*** Opening MATERIAL SUPPLIED ***

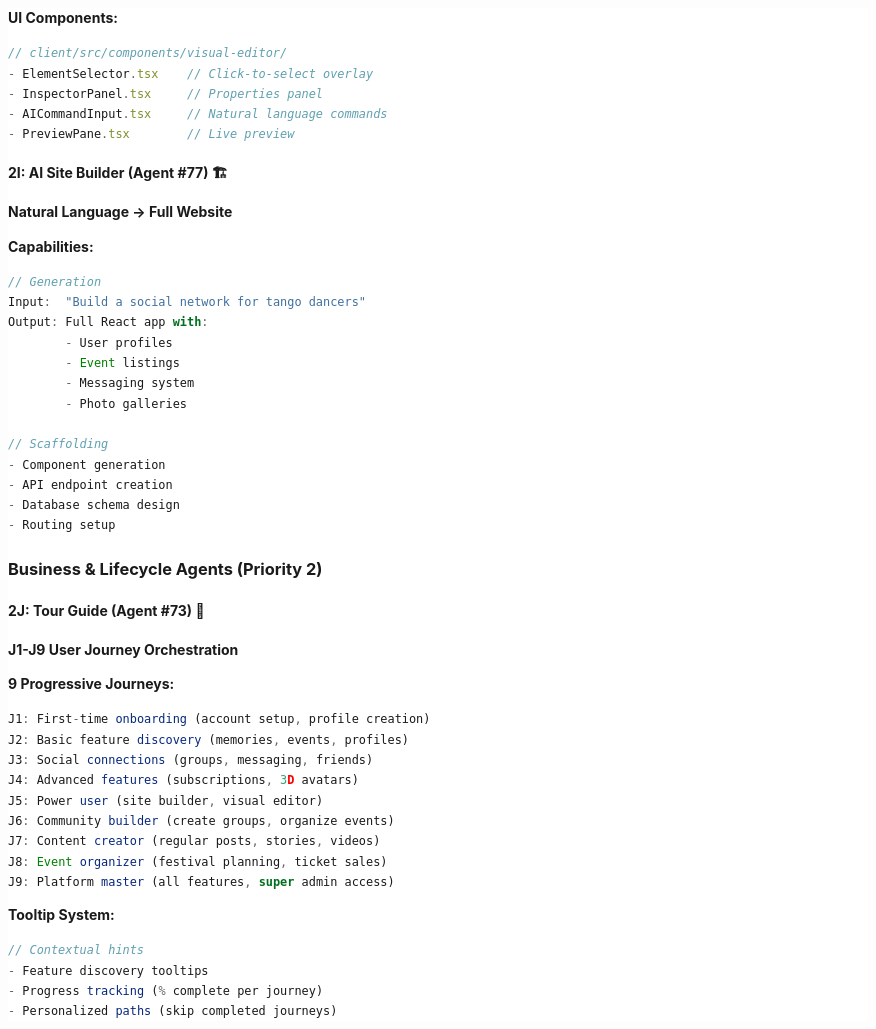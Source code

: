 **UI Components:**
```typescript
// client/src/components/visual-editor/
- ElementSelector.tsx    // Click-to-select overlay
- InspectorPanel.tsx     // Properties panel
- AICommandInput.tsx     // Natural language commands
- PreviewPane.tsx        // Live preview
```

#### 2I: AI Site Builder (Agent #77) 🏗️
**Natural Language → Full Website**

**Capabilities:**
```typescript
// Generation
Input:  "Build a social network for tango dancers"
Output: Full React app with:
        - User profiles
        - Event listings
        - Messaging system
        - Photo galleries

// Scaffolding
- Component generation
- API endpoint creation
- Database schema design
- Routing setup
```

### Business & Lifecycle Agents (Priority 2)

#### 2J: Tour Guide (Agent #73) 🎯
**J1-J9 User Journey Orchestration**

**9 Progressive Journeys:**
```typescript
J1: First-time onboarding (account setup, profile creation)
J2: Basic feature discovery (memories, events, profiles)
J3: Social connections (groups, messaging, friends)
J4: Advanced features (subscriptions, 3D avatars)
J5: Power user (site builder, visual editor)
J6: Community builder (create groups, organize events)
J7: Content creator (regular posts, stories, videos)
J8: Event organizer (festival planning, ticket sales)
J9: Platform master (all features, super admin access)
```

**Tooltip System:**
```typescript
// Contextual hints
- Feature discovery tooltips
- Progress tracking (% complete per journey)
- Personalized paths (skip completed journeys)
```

*** Closing MATERIAL SUPPLIED ***

▶ **PROBLEM DESCRIPTION**
Nothing but the pictures may be dropped; output the records above exactly.

▶ **OUTPUT**
Source code

: **UI Components:**
```typescript
// client/src/components/visual-editor/
- ElementSelector.tsx    // Click-to-select overlay
- InspectorPanel.tsx     // Properties panel
- AICommandInput.tsx     // Natural language commands
- PreviewPane.tsx        // Live preview
```

#### 2I: AI Site Builder (Agent #77) 🏗️
**Natural Language → Full Website**

**Capabilities:**
```typescript
// Generation
Input:  "Build a social network for tango dancers"
Output: Full React app with:
        - User profiles
        - Event listings
        - Messaging system
        - Photo galleries

// Scaffolding
- Component generation
- API endpoint creation
- Database schema design
- Routing setup
```

### Business & Lifecycle Agents (Priority 2)

#### 2J: Tour Guide (Agent #73) 🎯
**J1-J9 User Journey Orchestration**

**9 Progressive Journeys:**
```typescript
J1: First-time onboarding (account setup, profile creation)
J2: Basic feature discovery (memories, events, profiles)
J3: Social connections (groups, messaging, friends)
J4: Advanced features (subscriptions, 3D avatars)
J5: Power user (site builder, visual editor)
J6: Community builder (create groups, organize events)
J7: Content creator (regular posts, stories, videos)
J8: Event organizer (festival planning, ticket sales)
J9: Platform master (all features, super admin access)
```

**Tooltip System:**
```typescript
// Contextual hints
- Feature discovery tooltips
- Progress tracking (% complete per journey)
- Personalized paths (skip completed journeys)
```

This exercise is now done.